# [Assigned task]
Skip the pictures and copy all the data that follows exactly.

[Dataset excerpts]
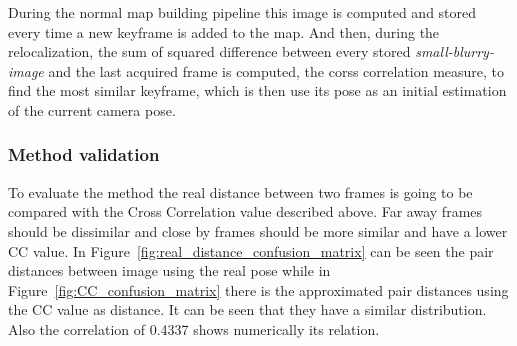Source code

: During the normal map building pipeline this image is computed and stored every time a new keyframe is added to the map. And then, during the relocalization, the sum of squared difference between every stored \textit{small-blurry-image} and the last acquired frame is computed, the corss correlation measure, to find the most similar keyframe, which is then use its pose as an initial estimation of the current camera pose.\\

\subsubsection{Method validation}
\label{ssub:cc_method_validation}

To evaluate the method the real distance between two frames is going to be compared with the Cross Correlation value described above. Far away frames should be dissimilar and close by frames should be more similar and have a lower CC value. In Figure~\ref{fig:real_distance_confusion_matrix} can be seen the pair distances between image using the real pose while in Figure~\ref{fig:CC_confusion_matrix} there is the approximated pair distances using the CC value as distance. It can be seen that they have a similar distribution. Also the correlation of 0.4337 shows numerically its relation.\\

# [Written response]
Source code

: During the normal map building pipeline this image is computed and stored every time a new keyframe is added to the map. And then, during the relocalization, the sum of squared difference between every stored \textit{small-blurry-image} and the last acquired frame is computed, the corss correlation measure, to find the most similar keyframe, which is then use its pose as an initial estimation of the current camera pose.\\

\subsubsection{Method validation}
\label{ssub:cc_method_validation}

To evaluate the method the real distance between two frames is going to be compared with the Cross Correlation value described above. Far away frames should be dissimilar and close by frames should be more similar and have a lower CC value. In Figure~\ref{fig:real_distance_confusion_matrix} can be seen the pair distances between image using the real pose while in Figure~\ref{fig:CC_confusion_matrix} there is the approximated pair distances using the CC value as distance. It can be seen that they have a similar distribution. Also the correlation of 0.4337 shows numerically its relation.\\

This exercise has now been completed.